I attended a visitation and funeral this week and it made me think a lot about the tradition of sending food over for the family of the deceased. Based on my personal experience (I have, at this point, very few close living relatives), I believe that the practice arose out from ensuring that the family eats decent food during the initial time of mourning. When a loved one passes, there's a lot of work to do and preparing a large meal or even going out to dinner can be a very daunting task.
As such, guidelines for funeral food seem to be:
• "Comfort" food (i.e., tastes good but isn't good for you) and typically homemade.
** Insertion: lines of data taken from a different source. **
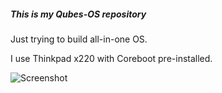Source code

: ##### This is my Qubes-OS repository

Just trying to build all-in-one OS.

I use Thinkpad x220 with Coreboot pre-installed.

![Screenshot](https://github.com/c4tzz/qubes-os/blob/master/2019-09-18-165627_1366x768_scrot.png)
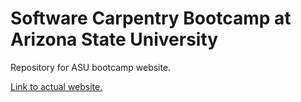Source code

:Software Carpentry Bootcamp at Arizona State University
============================

Repository for ASU bootcamp website.

[Link to actual website.](http://naupaka.github.io/2014-09-27-asu)
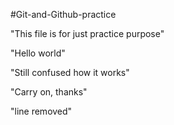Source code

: #Git-and-Github-practice
 
 "This file is for just practice purpose"
 
 "Hello world"
 
 "Still confused how it works"

 "Carry on, thanks"
 
 "line removed"
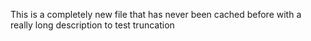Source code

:This is a completely new file that has never been cached before with a really long description to test truncation
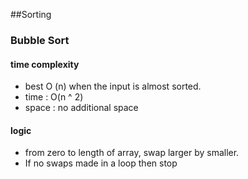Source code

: ##Sorting
### Bubble Sort
#### time complexity
- best O (n) when the input is almost sorted.
- time : O(n ^ 2)
- space : no additional space

#### logic 
- from zero to length of array, swap larger by smaller. 
- If no swaps made in a loop then stop
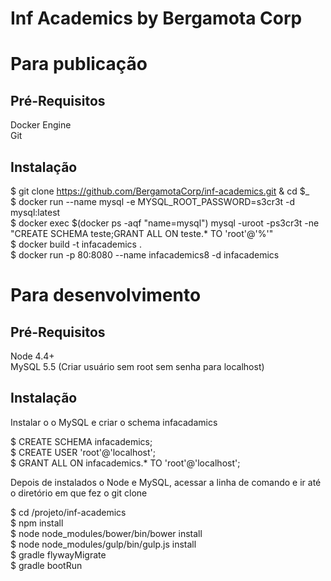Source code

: # Inf Academics by Bergamota Corp

# Para publicação

## Pré-Requisitos

Docker Engine  
Git

## Instalação

$ git clone https://github.com/BergamotaCorp/inf-academics.git & cd $_  
$ docker run --name mysql -e MYSQL_ROOT_PASSWORD=s3cr3t -d mysql:latest  
$ docker exec $(docker ps -aqf "name=mysql") mysql -uroot -ps3cr3t -ne "CREATE SCHEMA teste;GRANT ALL ON teste.* TO 'root'@'%'"  
$ docker build -t infacademics .  
$ docker run -p 80:8080 --name infacademics8 -d infacademics  

# Para desenvolvimento

## Pré-Requisitos

Node 4.4+  
MySQL 5.5 (Criar usuário sem root sem senha para localhost)

## Instalação

Instalar o o MySQL e criar o schema infacadamics    

$ CREATE SCHEMA infacademics;  
$ CREATE USER 'root'@'localhost';  
$ GRANT ALL ON infacademics.* TO 'root'@'localhost';    

Depois de instalados o Node e MySQL, acessar a linha de comando e ir até o diretório em que fez o git clone  

$ cd /projeto/inf-academics  
$ npm install  
$ node node_modules/bower/bin/bower install  
$ node node_modules/gulp/bin/gulp.js install  
$ gradle flywayMigrate  
$ gradle bootRun  

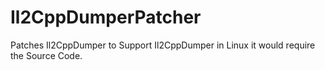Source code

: # Il2CppDumperPatcher
Patches Il2CppDumper to Support Il2CppDumper in Linux it would require the Source Code.
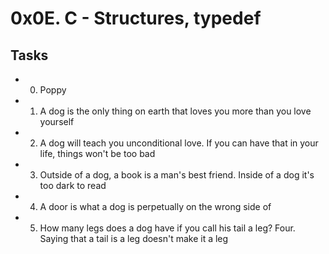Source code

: # 0x0E. C - Structures, typedef
## Tasks
* 0. Poppy
* 1. A dog is the only thing on earth that loves you more than you love yourself
* 2. A dog will teach you unconditional love. If you can have that in your life, things won't be too bad
* 3. Outside of a dog, a book is a man's best friend. Inside of a dog it's too dark to read
* 4. A door is what a dog is perpetually on the wrong side of
* 5. How many legs does a dog have if you call his tail a leg? Four. Saying that a tail is a leg doesn't make it a leg
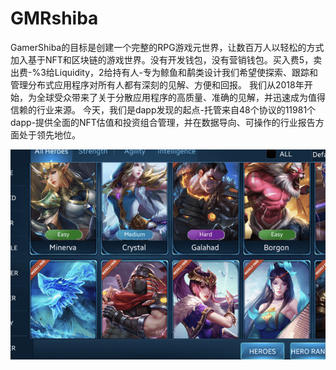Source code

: # GMRshiba

GamerShiba的目标是创建一个完整的RPG游戏元世界，让数百万人以轻松的方式加入基于NFT和区块链的游戏世界。没有开发钱包，没有营销钱包。买入费5，卖出费-%3给Liquidity，2给持有人-专为鲸鱼和鹬类设计我们希望使探索、跟踪和管理分布式应用程序对所有人都有深刻的见解、方便和回报。
我们从2018年开始，为全球受众带来了关于分散应用程序的高质量、准确的见解，并迅速成为值得信赖的行业来源。
今天，我们是dapp发现的起点-托管来自48个协议的11981个dapp-提供全面的NFT估值和投资组合管理，并在数据导向、可操作的行业报告方面处于领先地位。

![gmrshiba-dapp-games-bsc-image1_3326ec40833ba6d962d02181431f3406](gmrshiba-dapp-games-bsc-image1_3326ec40833ba6d962d02181431f3406.png)
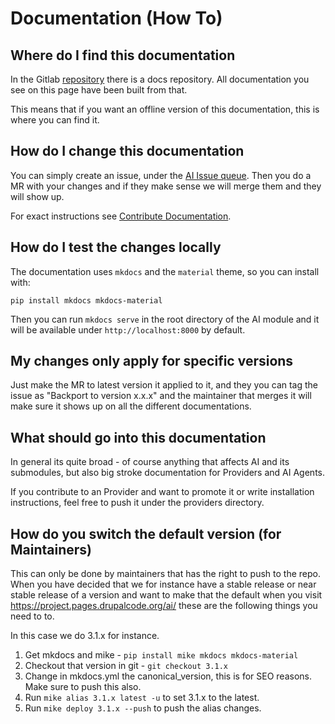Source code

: # Documentation (How To)

## Where do I find this documentation
In the Gitlab [repository](https://git.drupalcode.org/project/ai) there is a docs repository. All documentation you see on this page have been built from that.

This means that if you want an offline version of this documentation, this is where you can find it.

## How do I change this documentation
You can simply create an issue, under the [AI Issue queue](https://www.drupal.org/project/issues/ai?categories=All). Then you do a MR with your changes and if they make sense we will merge them and they will show up.

For exact instructions see [Contribute Documentation](../contribute/documentation.md).

## How do I test the changes locally
The documentation uses `mkdocs` and the `material` theme, so you can install with:

`pip install mkdocs mkdocs-material`

Then you can run `mkdocs serve` in the root directory of the AI module and it will be available under `http://localhost:8000` by default.

## My changes only apply for specific versions
Just make the MR to latest version it applied to it, and they you can tag the issue as "Backport to version x.x.x" and the maintainer that merges it will make sure it shows up on all the different documentations.

## What should go into this documentation
In general its quite broad - of course anything that affects AI and its submodules, but also big stroke documentation for Providers and AI Agents.

If you contribute to an Provider and want to promote it or write installation instructions, feel free to push it under the providers directory.

## How do you switch the default version (for Maintainers)
This can only be done by maintainers that has the right to push to the repo. When you have decided that we for instance have a stable release or near stable release of a version and want to make that the default when you visit https://project.pages.drupalcode.org/ai/ these are the following things you need to to.

In this case we do 3.1.x for instance.

1. Get mkdocs and mike - `pip install mike mkdocs mkdocs-material`
2. Checkout that version in git - `git checkout 3.1.x`
3. Change in mkdocs.yml the canonical_version, this is for SEO reasons. Make sure to push this also.
4. Run `mike alias 3.1.x latest -u` to set 3.1.x to the latest.
5. Run `mike deploy 3.1.x --push` to push the alias changes.
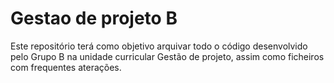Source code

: # Gestao de projeto B 
Este repositório terá como objetivo arquivar todo o código desenvolvido pelo Grupo B na unidade curricular Gestão de projeto, assim como ficheiros com frequentes aterações.  
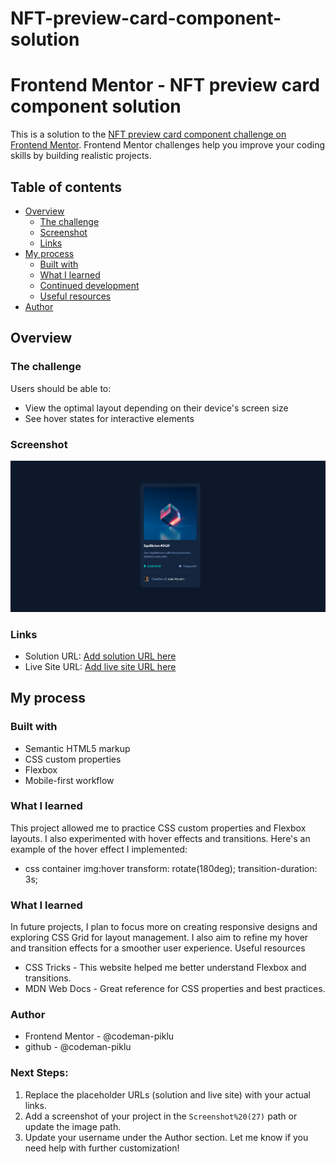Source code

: # NFT-preview-card-component-solution
# Frontend Mentor - NFT preview card component solution

This is a solution to the [NFT preview card component challenge on Frontend Mentor](https://www.frontendmentor.io/challenges/nft-preview-card-component-SbdUL_w0U). Frontend Mentor challenges help you improve your coding skills by building realistic projects.

## Table of contents

- [Overview](#overview)
  - [The challenge](#the-challenge)
  - [Screenshot](#screenshot)
  - [Links](#links)
- [My process](#my-process)
  - [Built with](#built-with)
  - [What I learned](#what-i-learned)
  - [Continued development](#continued-development)
  - [Useful resources](#useful-resources)
- [Author](#author)

## Overview

### The challenge

Users should be able to:

- View the optimal layout depending on their device's screen size
- See hover states for interactive elements

### Screenshot

![](./Screenshot%20(27).png)
### Links

- Solution URL: [Add solution URL here](https://your-solution-url.com)
- Live Site URL: [Add live site URL here](https://your-live-site-url.com)

## My process

### Built with

- Semantic HTML5 markup
- CSS custom properties
- Flexbox
- Mobile-first workflow

### What I learned

This project allowed me to practice CSS custom properties and Flexbox layouts. I also experimented with hover effects and transitions. Here's an example of the hover effect I implemented:

- css
container img:hover
  transform: rotate(180deg);
  transition-duration: 3s;

### What I learned

In future projects, I plan to focus more on creating responsive designs and exploring CSS Grid for layout management. I also aim to refine my hover and transition effects for a smoother user experience.
Useful resources

- CSS Tricks - This website helped me better understand Flexbox and transitions.
 - MDN Web Docs - Great reference for CSS properties and best practices.

### Author

  - Frontend Mentor - @codeman-piklu
  - github - @codeman-piklu


### Next Steps:
1. Replace the placeholder URLs (solution and live site) with your actual links.
2. Add a screenshot of your project in the `Screenshot%20(27)` path or update the image path.
3. Update your username under the Author section. Let me know if you need help with further customization!
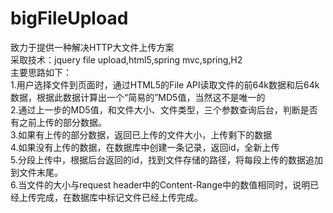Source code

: # bigFileUpload</br>
致力于提供一种解决HTTP大文件上传方案</br>
采取技术：jquery file upload,html5,spring mvc,spring,H2</br>
主要思路如下：</br>
1.用户选择文件到页面时，通过HTML5的File API读取文件的前64k数据和后64k数据，根据此数据计算出一个“简易的”MD5值，当然这不是唯一的</br>
2.通过上一步的MD5值，和文件大小、文件类型，三个参数查询后台，判断是否有之前上传的部分数据。</br>
3.如果有上传的部分数据，返回已上传的文件大小，上传剩下的数据</br>
4.如果没有上传的数据，在数据库中创建一条记录，返回id，全新上传</br>
5.分段上传中，根据后台返回的id，找到文件存储的路径，将每段上传的数据追加到文件末尾。</br>
6.当文件的大小与request header中的Content-Range中的数值相同时，说明已经上传完成，在数据库中标记文件已经上传完成。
• Food that can be eaten hot or cold or is easy to re-heat.
• Food that will usually keep for at least a week or so.
• Food that can be eaten easily and quickly.
You also take the food to the member of the family you're closest to unless they request otherwise. And if there's a daytime visitation at a funeral home that has a kitchen area, it's a nice idea to take some food there as well, particularly for long visitations. Friends and relatives brought food to the funeral home for my grandmother's visitation and I remember being very grateful. There's little time to think about eating and it's nice to have a good excuse to take a break for a little while to eat some pimiento cheese sandwiches and homemade cookies.
A lot of funeral food isn't very vegetarian-friendly and is even less so when you live in the south as I do. This week, I saw the staples of sliced ham (which fits all of the above criteria), roast beef, and chicken spaghetti. Several people brought dishes of vegetables, but as is de rigeur in the south, the green beans were seasoned with ham. Luckily for me, there was creamed corn and my favorite, lima beans. I can eat my weight in beans. And desserts! There was pie, cake, fruit salad, and more. One dessert item I recognized immediately from its wonderful smell. Dump Cake. It looks like cobbler, but the crust is actually cake mix. It's an easy dessert and very delicious.
• 1 box cake mix
• 2 cans pie filling
• 1 (or 1-1/2) stick of butter
Dump the pie filling in a 9 x 13 pan, sprinkle the cake mix evenly over the top. Cover cake mix thin slices of butter (the more completely you cover the cake mix, the more uniform the "crust" will look). Bake for one hour (until brown) at 350. The original version I had was cherry with white cake mix. The one we had Wednesday was peach with white. I've also made it with apple pie filling and mixed cinnamon and pecans into the cake mix (very good) and used chocolate cake mix with cherry pie filling. Use your favorite filling and favorite cake mix--there's really no way to go wrong.
But the big surprise I saw was Ritz Pineapple Casserole, a dish my cousin, Teri makes for every family gathering (she's also known for her peppermint bark). It's essentially a mix of pineapple, shredded cheddar cheese, and crumbled Ritz crackers. It doesn't sound good, but it is. And it doesn't really sound all that unhealthy and fattening, but it most certainly is.
Ritz Pineapple Casserole
• 2 20 ounce cans of chunk or tidbit pineapple, drained
• 1/2 cup flour
• 1/2 cup sugar
• 2 cups shredded cheddar cheese
• 1 sleeve of Ritz crackers, crushed
• 1 stick of butter
Place pineapple in a 9 x 13 or comparable baking dish. Mix together flour and sugar and sprinkle over the pineapple. Sprinkle the cheddar cheese on top and then add the layer of crackers on top of that. Slice the butter and place evenly over the layer of crackers (does not need to cover the crackers completely). Bake at 325 for about 20 minutes. Baked longer if you prefer the cheese to be very melted, but Teri's casserole usually has the shredded cheddar still pretty much intact. Can be served hot or cold.
I used to eat tons of that casserole every time we had a family gathering until I found out what all was in it. It's not exactly low-calorie. But it is comfort food, which apparently is defined as having a high sugar, carbohydrate, and fat content. Ah, why must food that is bad for you taste so good?